Find the sines and cosines of all angles in the first four quadrants whose tangents are equal to $\cos \left( {{135}^{\circ }} \right)$ .

Answer 1

Hint:In this case, the value of the tangent is given to be $\cos \left( {{135}^{\circ }} \right)$, therefore, we should try to find out the value of this quantity first.

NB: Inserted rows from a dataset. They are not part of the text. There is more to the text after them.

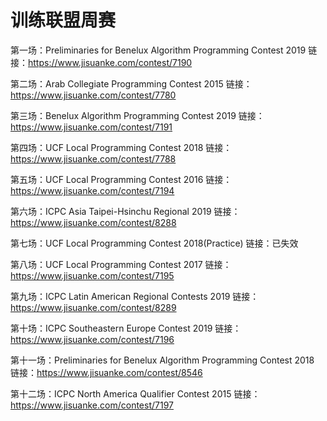 # 训练联盟周赛

第一场：Preliminaries for Benelux Algorithm Programming Contest 2019
链接：https://www.jisuanke.com/contest/7190

第二场：Arab Collegiate Programming Contest 2015
链接：https://www.jisuanke.com/contest/7780

第三场：Benelux Algorithm Programming Contest 2019
链接：https://www.jisuanke.com/contest/7191

第四场：UCF Local Programming Contest 2018
链接：https://www.jisuanke.com/contest/7788

第五场：UCF Local Programming Contest 2016
链接：https://www.jisuanke.com/contest/7194

第六场：ICPC Asia Taipei-Hsinchu Regional 2019
链接：https://www.jisuanke.com/contest/8288

第七场：UCF Local Programming Contest 2018(Practice)
链接：已失效

第八场：UCF Local Programming Contest 2017
链接：https://www.jisuanke.com/contest/7195

第九场：ICPC Latin American Regional Contests 2019
链接：https://www.jisuanke.com/contest/8289

第十场：ICPC Southeastern Europe Contest 2019
链接：https://www.jisuanke.com/contest/7196

第十一场：Preliminaries for Benelux Algorithm Programming Contest 2018
链接：https://www.jisuanke.com/contest/8546

第十二场：ICPC North America Qualifier Contest 2015
链接：https://www.jisuanke.com/contest/7197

Now, we can use the trigonometric identity of the sum of sine and cosine and use the relation from the relation obtained above from the tangent to obtain the required answer.

Complete step-by-step answer:
Let the angle be $\theta $. It is given that tangent of the angle is equal to $\cos \left( {{135}^{\circ }} \right)$ i.e.
$\tan \left( \theta \right)=\cos \left( {{135}^{\circ }} \right)....................(1.1)$
Now, we can use the following identity
$\cos \left( a+b \right)=\cos \left( a \right)\cos \left( a \right)-\sin \left( a \right)\sin \left( b \right)$
In equation (1.1) to obtain
$\begin{align}
  & \tan \left( \theta \right)=\cos \left( {{135}^{\circ }} \right)=\cos \left( {{90}^{\circ }}+{{45}^{\circ }} \right)=\cos \left( {{90}^{\circ }} \right)\cos \left( {{45}^{\circ }} \right)-\sin \left( {{90}^{\circ }} \right)\sin \left( {{45}^{\circ }} \right) \\
 & =0\times \dfrac{1}{\sqrt{2}}-1\times \dfrac{1}{\sqrt{2}}=\dfrac{-1}{\sqrt{2}}............(1.2) \\
\end{align}$
As the trigonometric ratio tan is defined as
$\tan \left( \theta \right)=\dfrac{\sin \left( \theta \right)}{\cos \left( \theta \right)}$
Using this in equation (1.2), we obtain
$\dfrac{\sin \left( \theta \right)}{\cos \left( \theta \right)}=\dfrac{-1}{\sqrt{2}}\Rightarrow \sin \left( \theta \right)=\dfrac{-1}{\sqrt{2}}\cos \left( \theta \right).......(1.3)$
Also, we have the trigonometric identity between sin and cos of any angle as
${{\sin }^{2}}\left( \theta \right)+{{\cos }^{2}}\left( \theta \right)=1................(1.4)$
Using the relation from (1.3) in (1.4), we obtain
\[\begin{align}
  & {{\left( \dfrac{-1}{\sqrt{2}}\cos \left( \theta \right) \right)}^{2}}+{{\cos }^{2}}\left( \theta \right)=1 \\
 & \Rightarrow {{\cos }^{2}}\left( \theta \right)\left( \dfrac{1}{2}+1 \right)=1\Rightarrow {{\cos }^{2}}\left( \theta \right)=\dfrac{1}{\dfrac{3}{2}}=\dfrac{2}{3} \\
 & \Rightarrow \cos \left( \theta \right)=\pm \sqrt{\dfrac{2}{3}}...................(1.5) \\
\end{align}\]
Again using the relation (1.3) in (1.5), we obtain
$\sin \left( \theta \right)=\dfrac{-1}{\sqrt{2}}\cos \left( \theta \right)=\dfrac{-1}{\sqrt{2}}\times \left( \pm \sqrt{\dfrac{2}{3}} \right)=\mp \sqrt{\dfrac{1}{3}}.......(1.6)$
Thus, from equations (1.5) and (1.6), we obtain the possible values of sine and cosine of the given angles to be $+\sqrt{\dfrac{2}{3}}\text{ and }-\sqrt{\dfrac{1}{3}}\text{ }$ or $-\sqrt{\dfrac{2}{3}}\text{ and +}\sqrt{\dfrac{1}{3}}\text{ }$ respectively which are the values we wanted to find out in the question.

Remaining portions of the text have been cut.